(Collected data)
-=-=-=-=-
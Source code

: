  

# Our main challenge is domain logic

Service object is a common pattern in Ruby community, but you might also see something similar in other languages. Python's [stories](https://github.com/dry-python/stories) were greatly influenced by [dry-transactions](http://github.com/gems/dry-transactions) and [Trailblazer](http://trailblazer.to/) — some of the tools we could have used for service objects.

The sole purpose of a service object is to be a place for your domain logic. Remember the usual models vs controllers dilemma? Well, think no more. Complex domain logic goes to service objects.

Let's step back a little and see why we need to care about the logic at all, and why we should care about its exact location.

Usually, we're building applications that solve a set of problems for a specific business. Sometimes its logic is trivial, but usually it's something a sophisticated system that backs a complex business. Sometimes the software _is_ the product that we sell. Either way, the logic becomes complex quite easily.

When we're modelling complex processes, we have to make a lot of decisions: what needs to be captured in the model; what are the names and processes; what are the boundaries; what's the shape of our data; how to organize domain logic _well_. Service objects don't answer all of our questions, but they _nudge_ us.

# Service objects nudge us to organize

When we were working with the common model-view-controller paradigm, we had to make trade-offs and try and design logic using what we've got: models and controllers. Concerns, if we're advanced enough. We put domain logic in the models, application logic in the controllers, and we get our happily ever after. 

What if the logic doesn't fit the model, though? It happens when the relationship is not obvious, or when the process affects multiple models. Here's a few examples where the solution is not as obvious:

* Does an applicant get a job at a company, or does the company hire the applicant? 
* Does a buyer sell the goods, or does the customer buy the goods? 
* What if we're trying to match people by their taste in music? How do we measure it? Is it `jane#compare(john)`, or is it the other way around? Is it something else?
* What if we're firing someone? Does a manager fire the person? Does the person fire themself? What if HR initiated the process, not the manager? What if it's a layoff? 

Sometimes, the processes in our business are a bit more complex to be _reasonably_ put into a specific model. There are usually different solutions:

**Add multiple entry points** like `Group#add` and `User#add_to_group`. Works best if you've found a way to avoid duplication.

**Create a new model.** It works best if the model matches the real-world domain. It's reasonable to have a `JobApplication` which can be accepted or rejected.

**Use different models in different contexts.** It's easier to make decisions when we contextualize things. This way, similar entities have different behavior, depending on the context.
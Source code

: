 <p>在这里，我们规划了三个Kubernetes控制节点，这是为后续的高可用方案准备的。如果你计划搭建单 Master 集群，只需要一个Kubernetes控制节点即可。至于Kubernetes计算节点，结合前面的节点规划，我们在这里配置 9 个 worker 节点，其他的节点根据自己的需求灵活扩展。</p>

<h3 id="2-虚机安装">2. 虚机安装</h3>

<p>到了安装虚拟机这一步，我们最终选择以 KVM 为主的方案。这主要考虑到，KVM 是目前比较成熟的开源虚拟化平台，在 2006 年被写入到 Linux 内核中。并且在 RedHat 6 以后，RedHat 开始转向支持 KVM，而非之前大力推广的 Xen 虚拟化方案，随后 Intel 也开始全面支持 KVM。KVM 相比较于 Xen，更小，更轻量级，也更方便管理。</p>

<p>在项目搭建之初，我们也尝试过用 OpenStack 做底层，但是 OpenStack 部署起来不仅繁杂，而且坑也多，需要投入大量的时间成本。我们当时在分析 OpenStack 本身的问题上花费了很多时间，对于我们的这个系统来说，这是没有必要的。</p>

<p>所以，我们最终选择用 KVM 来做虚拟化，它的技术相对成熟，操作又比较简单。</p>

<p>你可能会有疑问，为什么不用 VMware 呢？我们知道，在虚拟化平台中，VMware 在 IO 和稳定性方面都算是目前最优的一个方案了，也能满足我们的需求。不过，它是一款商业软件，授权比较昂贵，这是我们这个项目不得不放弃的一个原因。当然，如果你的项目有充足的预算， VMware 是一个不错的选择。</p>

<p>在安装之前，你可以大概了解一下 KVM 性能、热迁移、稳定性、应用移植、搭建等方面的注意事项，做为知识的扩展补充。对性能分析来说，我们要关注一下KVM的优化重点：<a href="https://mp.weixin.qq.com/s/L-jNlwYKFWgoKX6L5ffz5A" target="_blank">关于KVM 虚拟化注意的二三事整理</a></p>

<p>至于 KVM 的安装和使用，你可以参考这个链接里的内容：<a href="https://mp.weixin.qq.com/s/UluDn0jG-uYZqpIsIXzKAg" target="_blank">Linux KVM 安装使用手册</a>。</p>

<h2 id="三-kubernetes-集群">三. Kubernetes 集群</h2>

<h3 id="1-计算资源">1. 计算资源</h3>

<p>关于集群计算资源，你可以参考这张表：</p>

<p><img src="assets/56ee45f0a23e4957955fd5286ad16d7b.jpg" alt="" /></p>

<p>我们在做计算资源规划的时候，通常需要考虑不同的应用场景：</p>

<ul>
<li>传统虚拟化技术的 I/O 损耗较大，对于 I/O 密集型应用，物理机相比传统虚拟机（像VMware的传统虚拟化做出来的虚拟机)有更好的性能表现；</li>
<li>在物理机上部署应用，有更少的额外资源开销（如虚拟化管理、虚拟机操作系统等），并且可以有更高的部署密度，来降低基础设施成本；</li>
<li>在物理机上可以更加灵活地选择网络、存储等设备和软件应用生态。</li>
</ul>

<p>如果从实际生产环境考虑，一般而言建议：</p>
-=-=-=-=-
• WHAT THE TASK REQUIRES
From the opening line of the data above through the line holding "Let's step back", give every line again exactly as it stands.

• TASK RESPONSE
Source code

:  

# Our main challenge is domain logic

Service object is a common pattern in Ruby community, but you might also see something similar in other languages. Python's [stories](https://github.com/dry-python/stories) were greatly influenced by [dry-transactions](http://github.com/gems/dry-transactions) and [Trailblazer](http://trailblazer.to/) — some of the tools we could have used for service objects.

The sole purpose of a service object is to be a place for your domain logic. Remember the usual models vs controllers dilemma? Well, think no more. Complex domain logic goes to service objects.

Let's step back a little and see why we need to care about the logic at all, and why we should care about its exact location.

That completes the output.